Holding Steady: A Trans Man’s Guide to Navigating Uncertain Times

By Andrew Kravig

 

If you’re anything like me, you’ve probably looked around lately and felt the weight of it all pressing in. The news cycle feels relentless. Policies targeting trans people seem to sprout up overnight. One day, I’m planning my week around a normal routine — work, gym, maybe brunch with friends — and the next, I’m reading about a new bill threatening access to gender-affirming care in a state I used to call home.

 

Being a trans man in uncertain times isn’t new, but it is exhausting. So how do we navigate it all — the headlines, the microaggressions, the family dinners where we’re still misgendered, the internal pressure to keep showing up when it feels like the ground keeps shifting?

 

I don’t have all the answers, but I’ve picked up a few strategies that have helped me stay grounded when everything feels unstable.

 

Get Clear on Your Values

When the world feels chaotic, clarity becomes your anchor. I sat down a while ago and wrote out what really matters to me: truth, autonomy, community, and kindness. When things get hard, I come back to those. They guide how I respond — not react — to the chaos. I don’t have control over the political climate, but I do have control over how I show up in it.

 

Protect Your Energy

I used to think that being informed meant I had to doom-scroll every policy change, every hate crime, every hot take. It didn’t make me informed — it made me anxious and burnt out. Now, I set boundaries. I give myself 10 minutes a day to read updates from trusted sources, and then I log off. My mental health matters. Yours does too.

 

Find (or Build) Your People

There’s nothing like a group chat with fellow trans folks who *get it* — no explaining, no code-switching, just shared understanding. If you don’t have that yet, start small. Attend a virtual support group, follow affirming creators online, join a queer book club. Community doesn’t have to be big to be powerful.

 

Let Yourself Feel Everything

There’s no “right” way to respond to uncertainty. Some days, I feel angry. Other days, I’m numb. Occasionally, I even feel hopeful. All of it is valid. Being trans doesn’t mean we have to be resilient superheroes 24/7. It’s okay to grieve, to rest, to laugh, and to cry. We contain multitudes.

 

Remember: We’ve Been Here Before

Our history is rich with resistance, brilliance, and survival.

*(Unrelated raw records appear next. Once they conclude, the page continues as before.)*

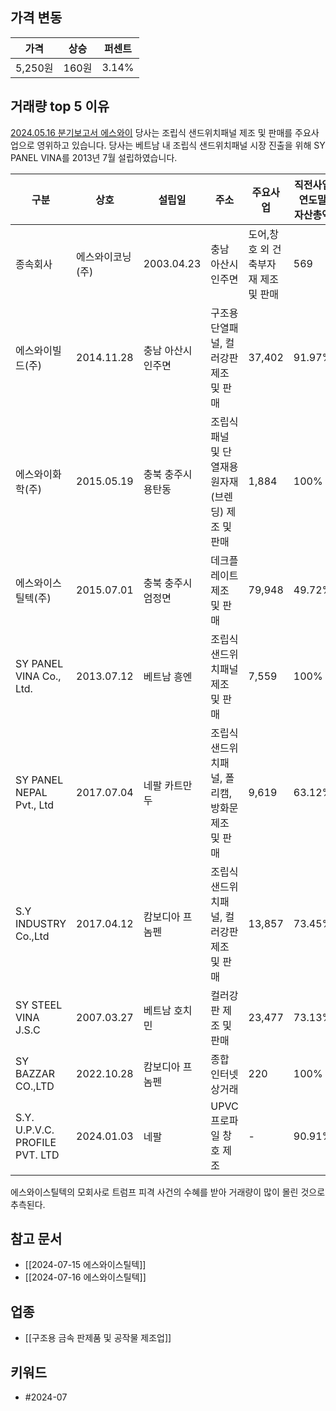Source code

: ## 가격 변동
| 가격     | 상승   | 퍼센트   |
| ------ | ---- | ----- |
| 5,250원 | 160원 | 3.14% |
## 거래량 top 5 이유
[2024.05.16 분기보고서 에스와이](https://dart.fss.or.kr/dsaf001/main.do?rcpNo=20240516001230)
당사는 조립식 샌드위치패널 제조 및 판매를 주요사업으로 영위하고 있습니다. 당사는 베트남 내 조립식 샌드위치패널 시장 진출을 위해 SY PANEL VINA를 2013년 7월 설립하였습니다.

| 구분                             | 상호         | 설립일        | 주소                             | 주요사업                  | 직전사업연도말  <br>자산총액 | 보유  <br>지분율 |
| ------------------------------ | ---------- | ---------- | ------------------------------ | --------------------- | ----------------- | ----------- |
| 종속회사                           | 에스와이코닝(주)  | 2003.04.23 | 충남 아산시 인주면                     | 도어,창호 외 건축부자재 제조 및 판매 | 569               | 100%        |
| 에스와이빌드(주)                      | 2014.11.28 | 충남 아산시 인주면 | 구조용단열패널, 컬러강판 제조 및 판매          | 37,402                | 91.97%            |             |
| 에스와이화학(주)                      | 2015.05.19 | 충북 충주시 용탄동 | 조립식패널 및 단열재용 원자재 (브렌딩) 제조 및 판매 | 1,884                 | 100%              |             |
| 에스와이스틸텍(주)                     | 2015.07.01 | 충북 충주시 엄정면 | 데크플레이트 제조 및 판매                 | 79,948                | 49.72%            |             |
| SY PANEL VINA Co., Ltd.        | 2013.07.12 | 베트남 흥엔     | 조립식 샌드위치패널 제조 및 판매             | 7,559                 | 100%              |             |
| SY PANEL NEPAL Pvt., Ltd       | 2017.07.04 | 네팔 카트만두    | 조립식 샌드위치패널, 폴리캠, 방화문 제조 및 판매   | 9,619                 | 63.12%            |             |
| S.Y INDUSTRY Co.,Ltd           | 2017.04.12 | 캄보디아 프놈펜   | 조립식 샌드위치패널, 컬러강판 제조 및 판매       | 13,857                | 73.45%            |             |
| SY STEEL VINA J.S.C            | 2007.03.27 | 베트남 호치민    | 컬러강판 제조 및 판매                   | 23,477                | 73.13%            |             |
| SY BAZZAR CO.,LTD              | 2022.10.28 | 캄보디아 프놈펜   | 종합 인터넷 상거래                     | 220                   | 100%              |             |
| S.Y. U.P.V.C. PROFILE PVT. LTD | 2024.01.03 | 네팔         | UPVC 프로파일 창호 제조                | -                     | 90.91%            |             |
에스와이스틸텍의 모회사로 트럼프 피격 사건의 수혜를 받아 거래량이 많이 몰린 것으로 추측된다.
## 참고 문서
- [[2024-07-15 에스와이스틸텍]]
- [[2024-07-16 에스와이스틸텍]]
## 업종
- [[구조용 금속 판제품 및 공작물 제조업]]
## 키워드
- #2024-07 
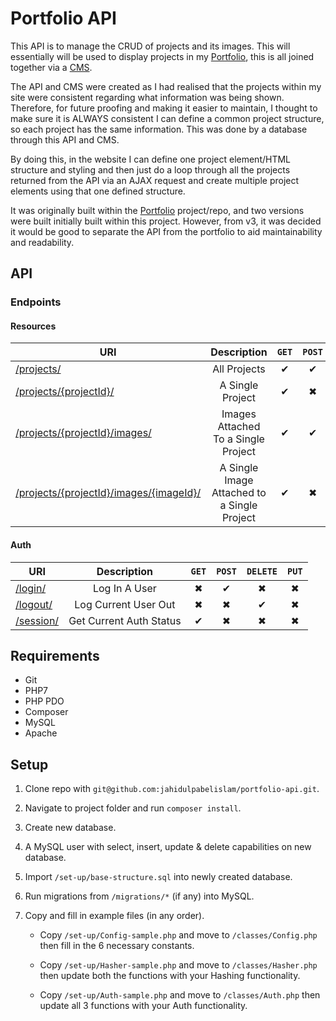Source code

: # Portfolio API

This API is to manage the CRUD of projects and its images. This will essentially will be used to display projects in my [Portfolio](https://jahidulpabelislam.com/), this is all joined together via a [CMS](https://github.com/jahidulpabelislam/portfolio-cms/).

The API and CMS were created as I had realised that the projects within my site were consistent regarding what information was being shown. Therefore, for future proofing and making it easier to maintain, I thought to make sure it is ALWAYS consistent I can define a common project structure, so each project has the same information. This was done by a database through this API and CMS.

By doing this, in the website I can define one project element/HTML structure and styling and then just do a loop through all the projects returned from the API via an AJAX request and create multiple project elements using that one defined structure.

It was originally built within the [Portfolio](https://github.com/jahidulpabelislam/portfolio/) project/repo, and two versions were built initially built within this project. However, from v3, it was decided it would be good to separate the API from the portfolio to aid maintainability and readability.

## API

### Endpoints

#### Resources

| URI | Description | <code>GET</code> | <code>POST</code> | <code>DELETE</code> | <code>PUT</code>|
| --- | :----: | :----: |:----:|:----:|:----:|
| [/projects/](https://api.jahidulpabelislam.com/v3/projects/) | All Projects | &#10004; | &#10004; | &#10006; | &#10006; |
| [/projects/{projectId}/](https://api.jahidulpabelislam.com/v3/projects/13/) | A Single Project | &#10004; | &#10006; | &#10004; | &#10004; |
| [/projects/{projectId}/images/](https://api.jahidulpabelislam.com/v3/projects/13/images/) | Images Attached To a Single Project | &#10004; | &#10004; | &#10006; | &#10006; |
| [/projects/{projectId}/images/{imageId}/](https://api.jahidulpabelislam.com/v3/projects/13/images/72/) | A Single Image Attached to a Single Project | &#10004; | &#10006; | &#10004; | &#10004; |

#### Auth

| URI | Description | <code>GET</code> | <code>POST</code> | <code>DELETE</code> | <code>PUT</code>|
| --- | :----: | :----: |:----:|:----:|:----:|
| [/login/](https://api.jahidulpabelislam.com/v3/login/) | Log In A User | &#10006; | &#10004; | &#10006; | &#10006; |
| [/logout/](https://api.jahidulpabelislam.com/v3/logout/) | Log Current User Out | &#10006; | &#10006; | &#10004; | &#10006; |
| [/session/](https://api.jahidulpabelislam.com/v3/session/) | Get Current Auth Status | &#10004; | &#10006; | &#10006; | &#10006; |


## Requirements

* Git
* PHP7
* PHP PDO
* Composer
* MySQL
* Apache

## Setup

1. Clone repo with `git@github.com:jahidulpabelislam/portfolio-api.git`.

2. Navigate to project folder and run `composer install`.

3. Create new database.

4. A MySQL user with select, insert, update & delete capabilities on new database.

5. Import `/set-up/base-structure.sql` into newly created database.

6. Run migrations from `/migrations/*` (if any) into MySQL.

7. Copy and fill in example files (in any order).

    * Copy `/set-up/Config-sample.php` and move to `/classes/Config.php` then fill in the 6 necessary constants.

    * Copy `/set-up/Hasher-sample.php` and move to `/classes/Hasher.php` then update both the functions with your Hashing functionality.

    * Copy `/set-up/Auth-sample.php` and move to `/classes/Auth.php` then update all 3 functions with your Auth functionality.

Trans folks have always found ways to thrive, even when the world said we shouldn’t exist. That legacy lives in us. When I feel lost, I remind myself: I am part of something bigger than this moment.

 

Uncertainty may be the current backdrop, but it doesn’t get to define us. We define ourselves — with every breath, every boundary we set, every moment of joy we claim.

 

You’re not alone. And you’re not powerless. Keep going. We’ve got this.